=== WHAT IS BEING ASKED ===
Replicate the data exactly, every line included.

=== RECORD EXTRACTS ===
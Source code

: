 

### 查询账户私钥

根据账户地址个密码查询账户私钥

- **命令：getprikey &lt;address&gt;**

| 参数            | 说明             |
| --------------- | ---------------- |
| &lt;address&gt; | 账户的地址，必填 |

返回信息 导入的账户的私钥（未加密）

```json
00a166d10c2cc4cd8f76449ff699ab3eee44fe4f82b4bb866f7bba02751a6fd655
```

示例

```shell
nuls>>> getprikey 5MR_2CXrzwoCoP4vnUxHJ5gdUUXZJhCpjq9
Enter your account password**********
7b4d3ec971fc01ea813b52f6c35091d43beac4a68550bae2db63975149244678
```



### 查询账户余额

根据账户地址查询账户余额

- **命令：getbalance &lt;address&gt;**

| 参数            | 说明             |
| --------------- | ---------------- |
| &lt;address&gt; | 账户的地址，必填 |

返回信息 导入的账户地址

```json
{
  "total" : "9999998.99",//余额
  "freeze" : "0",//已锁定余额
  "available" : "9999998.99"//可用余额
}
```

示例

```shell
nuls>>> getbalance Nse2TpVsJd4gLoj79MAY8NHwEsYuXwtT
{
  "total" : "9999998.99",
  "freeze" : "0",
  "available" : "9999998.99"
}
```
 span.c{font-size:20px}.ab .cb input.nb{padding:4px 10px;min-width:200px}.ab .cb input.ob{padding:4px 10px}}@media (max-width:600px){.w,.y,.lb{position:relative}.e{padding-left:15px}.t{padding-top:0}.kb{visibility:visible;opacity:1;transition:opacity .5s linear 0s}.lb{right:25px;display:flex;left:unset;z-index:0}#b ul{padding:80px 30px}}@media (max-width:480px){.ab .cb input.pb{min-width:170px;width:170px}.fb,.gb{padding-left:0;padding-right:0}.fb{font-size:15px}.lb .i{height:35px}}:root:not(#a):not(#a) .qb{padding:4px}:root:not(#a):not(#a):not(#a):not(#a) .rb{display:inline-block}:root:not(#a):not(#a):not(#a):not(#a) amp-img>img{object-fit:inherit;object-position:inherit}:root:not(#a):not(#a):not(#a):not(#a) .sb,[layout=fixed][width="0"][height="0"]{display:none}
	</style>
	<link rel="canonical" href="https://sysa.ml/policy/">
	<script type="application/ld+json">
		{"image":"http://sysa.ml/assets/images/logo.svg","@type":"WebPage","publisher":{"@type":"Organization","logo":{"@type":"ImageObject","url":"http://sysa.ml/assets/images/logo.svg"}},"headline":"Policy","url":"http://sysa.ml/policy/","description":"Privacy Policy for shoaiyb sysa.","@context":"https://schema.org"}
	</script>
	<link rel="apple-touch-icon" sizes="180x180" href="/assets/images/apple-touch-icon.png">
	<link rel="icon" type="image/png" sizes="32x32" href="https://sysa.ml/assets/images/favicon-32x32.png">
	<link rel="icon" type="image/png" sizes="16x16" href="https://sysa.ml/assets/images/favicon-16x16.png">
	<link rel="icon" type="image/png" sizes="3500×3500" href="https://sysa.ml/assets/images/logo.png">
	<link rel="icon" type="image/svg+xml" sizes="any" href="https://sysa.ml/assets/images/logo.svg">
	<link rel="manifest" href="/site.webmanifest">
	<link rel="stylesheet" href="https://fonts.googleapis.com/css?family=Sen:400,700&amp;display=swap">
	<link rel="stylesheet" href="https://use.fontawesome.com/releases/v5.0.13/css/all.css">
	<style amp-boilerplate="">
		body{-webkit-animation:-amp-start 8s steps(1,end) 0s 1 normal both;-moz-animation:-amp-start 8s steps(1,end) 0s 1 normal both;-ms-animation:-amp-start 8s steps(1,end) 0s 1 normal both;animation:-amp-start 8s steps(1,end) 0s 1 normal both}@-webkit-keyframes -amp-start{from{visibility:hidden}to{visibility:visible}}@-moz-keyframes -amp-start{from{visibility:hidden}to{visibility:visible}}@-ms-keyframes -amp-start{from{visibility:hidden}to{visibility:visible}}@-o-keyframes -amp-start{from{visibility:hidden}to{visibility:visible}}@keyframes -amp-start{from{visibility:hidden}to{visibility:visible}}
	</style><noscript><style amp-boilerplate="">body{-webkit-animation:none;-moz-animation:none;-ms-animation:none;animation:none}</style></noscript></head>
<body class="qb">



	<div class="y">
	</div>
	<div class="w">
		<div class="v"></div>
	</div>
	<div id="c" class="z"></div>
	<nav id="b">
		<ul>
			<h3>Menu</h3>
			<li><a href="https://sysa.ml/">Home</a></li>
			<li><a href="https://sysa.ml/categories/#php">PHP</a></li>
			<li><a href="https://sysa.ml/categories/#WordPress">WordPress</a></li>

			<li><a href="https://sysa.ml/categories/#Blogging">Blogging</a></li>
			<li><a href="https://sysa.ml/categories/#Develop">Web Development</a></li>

=== FINISHED TASK ===
Source code

: 

### 查询账户私钥

根据账户地址个密码查询账户私钥

- **命令：getprikey &lt;address&gt;**

| 参数            | 说明             |
| --------------- | ---------------- |
| &lt;address&gt; | 账户的地址，必填 |

返回信息 导入的账户的私钥（未加密）

```json
00a166d10c2cc4cd8f76449ff699ab3eee44fe4f82b4bb866f7bba02751a6fd655
```

示例

```shell
nuls>>> getprikey 5MR_2CXrzwoCoP4vnUxHJ5gdUUXZJhCpjq9
Enter your account password**********
7b4d3ec971fc01ea813b52f6c35091d43beac4a68550bae2db63975149244678
```



### 查询账户余额

根据账户地址查询账户余额

- **命令：getbalance &lt;address&gt;**

| 参数            | 说明             |
| --------------- | ---------------- |
| &lt;address&gt; | 账户的地址，必填 |

返回信息 导入的账户地址

```json
{
  "total" : "9999998.99",//余额
  "freeze" : "0",//已锁定余额
  "available" : "9999998.99"//可用余额
}
```

示例

```shell
nuls>>> getbalance Nse2TpVsJd4gLoj79MAY8NHwEsYuXwtT
{
  "total" : "9999998.99",
  "freeze" : "0",
  "available" : "9999998.99"
}
```
 span.c{font-size:20px}.ab .cb input.nb{padding:4px 10px;min-width:200px}.ab .cb input.ob{padding:4px 10px}}@media (max-width:600px){.w,.y,.lb{position:relative}.e{padding-left:15px}.t{padding-top:0}.kb{visibility:visible;opacity:1;transition:opacity .5s linear 0s}.lb{right:25px;display:flex;left:unset;z-index:0}#b ul{padding:80px 30px}}@media (max-width:480px){.ab .cb input.pb{min-width:170px;width:170px}.fb,.gb{padding-left:0;padding-right:0}.fb{font-size:15px}.lb .i{height:35px}}:root:not(#a):not(#a) .qb{padding:4px}:root:not(#a):not(#a):not(#a):not(#a) .rb{display:inline-block}:root:not(#a):not(#a):not(#a):not(#a) amp-img>img{object-fit:inherit;object-position:inherit}:root:not(#a):not(#a):not(#a):not(#a) .sb,[layout=fixed][width="0"][height="0"]{display:none}
	</style>
	<link rel="canonical" href="https://sysa.ml/policy/">
	<script type="application/ld+json">
		{"image":"http://sysa.ml/assets/images/logo.svg","@type":"WebPage","publisher":{"@type":"Organization","logo":{"@type":"ImageObject","url":"http://sysa.ml/assets/images/logo.svg"}},"headline":"Policy","url":"http://sysa.ml/policy/","description":"Privacy Policy for shoaiyb sysa.","@context":"https://schema.org"}
	</script>
	<link rel="apple-touch-icon" sizes="180x180" href="/assets/images/apple-touch-icon.png">
	<link rel="icon" type="image/png" sizes="32x32" href="https://sysa.ml/assets/images/favicon-32x32.png">
	<link rel="icon" type="image/png" sizes="16x16" href="https://sysa.ml/assets/images/favicon-16x16.png">
	<link rel="icon" type="image/png" sizes="3500×3500" href="https://sysa.ml/assets/images/logo.png">
	<link rel="icon" type="image/svg+xml" sizes="any" href="https://sysa.ml/assets/images/logo.svg">
	<link rel="manifest" href="/site.webmanifest">
	<link rel="stylesheet" href="https://fonts.googleapis.com/css?family=Sen:400,700&amp;display=swap">
	<link rel="stylesheet" href="https://use.fontawesome.com/releases/v5.0.13/css/all.css">
	<style amp-boilerplate="">
		body{-webkit-animation:-amp-start 8s steps(1,end) 0s 1 normal both;-moz-animation:-amp-start 8s steps(1,end) 0s 1 normal both;-ms-animation:-amp-start 8s steps(1,end) 0s 1 normal both;animation:-amp-start 8s steps(1,end) 0s 1 normal both}@-webkit-keyframes -amp-start{from{visibility:hidden}to{visibility:visible}}@-moz-keyframes -amp-start{from{visibility:hidden}to{visibility:visible}}@-ms-keyframes -amp-start{from{visibility:hidden}to{visibility:visible}}@-o-keyframes -amp-start{from{visibility:hidden}to{visibility:visible}}@keyframes -amp-start{from{visibility:hidden}to{visibility:visible}}
	</style><noscript><style amp-boilerplate="">body{-webkit-animation:none;-moz-animation:none;-ms-animation:none;animation:none}</style></noscript></head>
<body class="qb">



	<div class="y">
	</div>
	<div class="w">
		<div class="v"></div>
	</div>
	<div id="c" class="z"></div>
	<nav id="b">
		<ul>
			<h3>Menu</h3>
			<li><a href="https://sysa.ml/">Home</a></li>
			<li><a href="https://sysa.ml/categories/#php">PHP</a></li>
			<li><a href="https://sysa.ml/categories/#WordPress">WordPress</a></li>

			<li><a href="https://sysa.ml/categories/#Blogging">Blogging</a></li>
			<li><a href="https://sysa.ml/categories/#Develop">Web Development</a></li>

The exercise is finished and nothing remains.